#### What the task asks
With all images left out, restate the records below exactly as written.

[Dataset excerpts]
▬▬▬▬▬▬

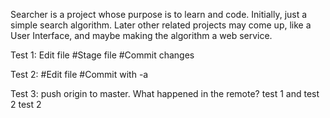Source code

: Searcher is a project whose purpose is to learn and code.
Initially, just a simple search algorithm.
Later other related projects may come up, like a User Interface, and maybe making the algorithm a web service.

Test 1:
Edit file
#Stage file
#Commit changes


Test 2:
#Edit file
#Commit with -a

Test 3:
push origin to master.
What happened in the remote?
test 1 and test 2
test 2
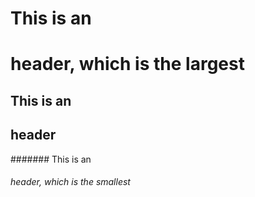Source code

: # This is an <h1> header, which is the largest
## This is an <h2> header
####### This is an <h6> header, which is the smallest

▬▬▬▬▬▬

#### Reply to the exercise
Source code

: Searcher is a project whose purpose is to learn and code.
Initially, just a simple search algorithm.
Later other related projects may come up, like a User Interface, and maybe making the algorithm a web service.

Test 1:
Edit file
#Stage file
#Commit changes


Test 2:
#Edit file
#Commit with -a

Test 3:
push origin to master.
What happened in the remote?
test 1 and test 2
test 2
Source code

: # This is an <h1> header, which is the largest
## This is an <h2> header
####### This is an <h6> header, which is the smallest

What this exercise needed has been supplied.